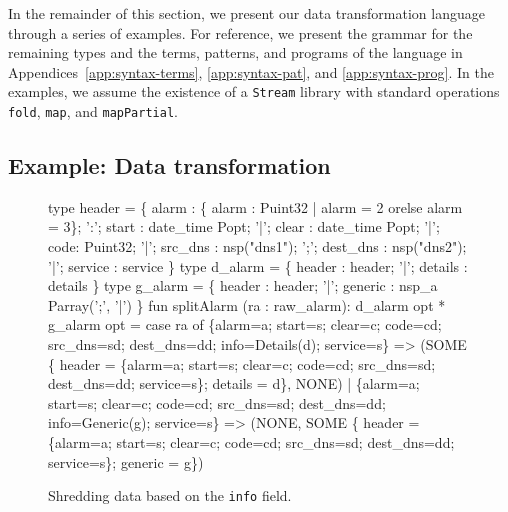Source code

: In the remainder of this section, we present our data transformation
language through a series of examples.  For reference, we present the
grammar for the remaining types and the terms, patterns, and programs
of the language in Appendices~\ref{app:syntax-terms},
\ref{app:syntax-pat}, and \ref{app:syntax-prog}.  In the examples, we
assume the existence of a \texttt{Stream} library with standard
operations \texttt{fold}, \texttt{map}, and \texttt{mapPartial}.

\subsection{Example: Data transformation}
\begin{figure}
  \centering
  \begin{code}

type header = \{
       alarm : \{ alarm : Puint32 | alarm = 2 
                                    orelse alarm = 3\};
 ':';  start :  date_time Popt;
 '|';  clear :  date_time Popt;
 '|';  code: Puint32;
 '|';  src_dns  :  nsp("dns1");
 ';';  dest_dns :  nsp("dns2");
 '|';  service  : service
\}
  \mbox{}
type d_alarm = \{
       header   : header;
 '|';  details  : details
 \}
\mbox{}
type g_alarm = \{
       header   : header;
 '|';  generic  : nsp_a Parray(';', '|')
\}
\mbox{}
fun splitAlarm (ra : raw_alarm): d_alarm opt * g_alarm opt
  = case ra of
        \{alarm=a; start=s; clear=c; code=cd; src_dns=sd; 
         dest_dns=dd; info=Details(d); service=s\} 
        => 
        (SOME \{ header = \{alarm=a; start=s; clear=c; 
                          code=cd; src_dns=sd; 
                          dest_dns=dd; service=s\};
                details = d\}, 
         NONE)
      | \{alarm=a; start=s; clear=c; code=cd; src_dns=sd; 
         dest_dns=dd; info=Generic(g); service=s\} 
        => 
        (NONE,
         SOME \{ header = \{alarm=a; start=s; clear=c; 
                          code=cd; src_dns=sd; 
                          dest_dns=dd; service=s\};
                generic = g\})    
  \end{code}
  \caption{Shredding \darkstar{} data based on the {\tt info} field.}
  \label{fig:ex-no-err-check}
\end{figure}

══════════════════════════════

• _WHAT YOU WILL DO_:
Give only how many lines above hold "examples".

• _OUTPUT OF THE EXERCISE_:
2